Anonymous Monk has asked for the wisdom of the Perl Monks concerning the following question:

Hi,

I have an application which needs to save a database field type blob as a .gif or .jpg file format.

How may I do it?

Thanks.

Replies are listed 'Best First'.
Re: blob field
by mortis (Pilgrim) on Aug 12, 2004 at 02:49 UTC
    Many DBD drivers support BLOB columns natively. Most drivers/databases require you to use bind variables (which are usualy safer and often more efficient than composing quoted strings of sql code). Using bind params is not that difficult, assuming you are using mysql, and have a table named foo 'create table foo (data BLOB)', the following contrived example code should work for you:
    use strict; use warnings; use DBI; my $dbh = DBI->connect('dbi:mysql:krb','mortis',''); die $DBI::errstr unless $dbh; if (@ARGV) { my $img_file = 'test.jpg'; my $img_data = getFile($img_file); my $sql = 'INSERT INTO foo (data) VALUES (?)'; unless ($dbh->do($sql,undef,$img_data)) { die "Error executing sql: '$sql' : $DBI::errstr : ",$dbh->errstr," +\n"; } print "DATA INSERTED\n"; } my $resultSet = $dbh->selectall_arrayref('SELECT * FROM foo'); my $imgData = $resultSet->[0]->[0]; writeFile('test2.jpg',$imgData); $dbh->disconnect; sub getFile { my($file) = @_; my $fh; unless (open $fh, "<", $file) { die "Error opening $file : $!\n"; } my $data; { local $/ = undef; $data = <$fh>; } close $fh; return $data; } sub writeFile { my($file,$data) = @_; my $fh; unless (open $fh, ">", $file) { die "Error opening $file : $!\n"; } print $fh $data; close $fh; }

    Iirc, DBD::Oracle supports blobs natively in the same manner (you might have to pass statement handle attributes to identify the column's type though). DBD::Pg also supports blob columns, though you need to have blob access inside of a transaction, and you used to have to call some Postgresql specific DBD api to use them. Newer versions may be better.

    hth,

    Kyle

Re: blob field
by amt (Monk) on Aug 11, 2004 at 20:16 UTC
    Depending on the database implementation, storing binary data like images doesn't work well. I would suggest storing a URI for that image, and using your script to do the heavy work of fetching that file. amt.

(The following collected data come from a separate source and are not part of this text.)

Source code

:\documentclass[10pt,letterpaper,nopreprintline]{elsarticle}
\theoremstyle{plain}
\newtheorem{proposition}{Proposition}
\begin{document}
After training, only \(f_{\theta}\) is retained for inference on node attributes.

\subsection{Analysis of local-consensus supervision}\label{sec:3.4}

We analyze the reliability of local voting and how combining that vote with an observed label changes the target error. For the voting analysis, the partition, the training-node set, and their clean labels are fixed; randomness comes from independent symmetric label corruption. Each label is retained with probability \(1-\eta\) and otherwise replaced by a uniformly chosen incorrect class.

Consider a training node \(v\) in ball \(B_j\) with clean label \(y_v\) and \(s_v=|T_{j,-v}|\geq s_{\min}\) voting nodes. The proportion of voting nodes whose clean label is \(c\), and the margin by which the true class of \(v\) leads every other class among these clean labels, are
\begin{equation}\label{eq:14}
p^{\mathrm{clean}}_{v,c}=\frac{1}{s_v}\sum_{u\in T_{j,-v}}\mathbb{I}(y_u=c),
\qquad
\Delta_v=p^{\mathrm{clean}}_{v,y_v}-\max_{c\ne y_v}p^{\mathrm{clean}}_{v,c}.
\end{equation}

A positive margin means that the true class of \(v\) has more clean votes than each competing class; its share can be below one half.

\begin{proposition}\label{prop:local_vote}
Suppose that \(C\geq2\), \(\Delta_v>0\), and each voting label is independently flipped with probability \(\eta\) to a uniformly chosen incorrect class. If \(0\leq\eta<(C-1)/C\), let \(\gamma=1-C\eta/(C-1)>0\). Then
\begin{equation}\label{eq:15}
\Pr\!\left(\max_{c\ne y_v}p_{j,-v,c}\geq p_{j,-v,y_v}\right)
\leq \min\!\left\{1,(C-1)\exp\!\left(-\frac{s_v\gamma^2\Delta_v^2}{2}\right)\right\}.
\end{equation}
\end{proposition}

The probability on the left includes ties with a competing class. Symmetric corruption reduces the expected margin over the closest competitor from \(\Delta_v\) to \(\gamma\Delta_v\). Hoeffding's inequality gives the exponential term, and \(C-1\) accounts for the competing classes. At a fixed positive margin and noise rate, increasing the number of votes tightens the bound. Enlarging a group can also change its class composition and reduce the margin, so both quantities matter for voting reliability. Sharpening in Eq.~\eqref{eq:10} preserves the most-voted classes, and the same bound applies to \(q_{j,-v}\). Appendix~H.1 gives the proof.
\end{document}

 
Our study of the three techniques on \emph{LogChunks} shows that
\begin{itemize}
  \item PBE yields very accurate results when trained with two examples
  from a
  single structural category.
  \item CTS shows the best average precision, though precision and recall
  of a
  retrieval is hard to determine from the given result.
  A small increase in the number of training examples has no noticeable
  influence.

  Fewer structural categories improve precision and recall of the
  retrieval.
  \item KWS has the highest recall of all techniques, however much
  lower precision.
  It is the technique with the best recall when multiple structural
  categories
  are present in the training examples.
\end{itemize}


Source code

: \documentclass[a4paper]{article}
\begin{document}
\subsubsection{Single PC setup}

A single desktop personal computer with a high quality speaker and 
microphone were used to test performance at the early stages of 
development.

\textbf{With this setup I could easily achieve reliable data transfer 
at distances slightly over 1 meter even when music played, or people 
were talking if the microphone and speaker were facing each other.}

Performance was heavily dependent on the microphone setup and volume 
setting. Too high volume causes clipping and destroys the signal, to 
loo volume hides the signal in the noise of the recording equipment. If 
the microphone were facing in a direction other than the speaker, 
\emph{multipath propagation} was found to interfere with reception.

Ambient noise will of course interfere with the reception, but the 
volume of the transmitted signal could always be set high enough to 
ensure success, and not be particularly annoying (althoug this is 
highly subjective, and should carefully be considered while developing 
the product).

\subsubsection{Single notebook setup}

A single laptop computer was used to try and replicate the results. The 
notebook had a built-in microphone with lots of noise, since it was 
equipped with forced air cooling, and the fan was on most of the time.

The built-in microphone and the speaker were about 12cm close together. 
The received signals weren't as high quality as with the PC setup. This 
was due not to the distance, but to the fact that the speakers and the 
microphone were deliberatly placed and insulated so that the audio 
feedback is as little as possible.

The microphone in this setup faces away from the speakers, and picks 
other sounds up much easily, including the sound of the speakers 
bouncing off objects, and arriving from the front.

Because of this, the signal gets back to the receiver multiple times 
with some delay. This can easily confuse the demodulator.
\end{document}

      I've had good luck storing images in a PostgreSQL database using the bytea data type. Take a look at the bind_param section of DBD::Pg for more details on how to do it.

      As a handy trick for pulling the images back out and displaying them without knowing the file extension, use File::MMagic to figure out the what kind of image it is. I used this to specify the header type on a CGI application that retrieved stored images.

      However, if you're going to be storing a lot of images or speed is a concern, you're probably better off following amt's advice.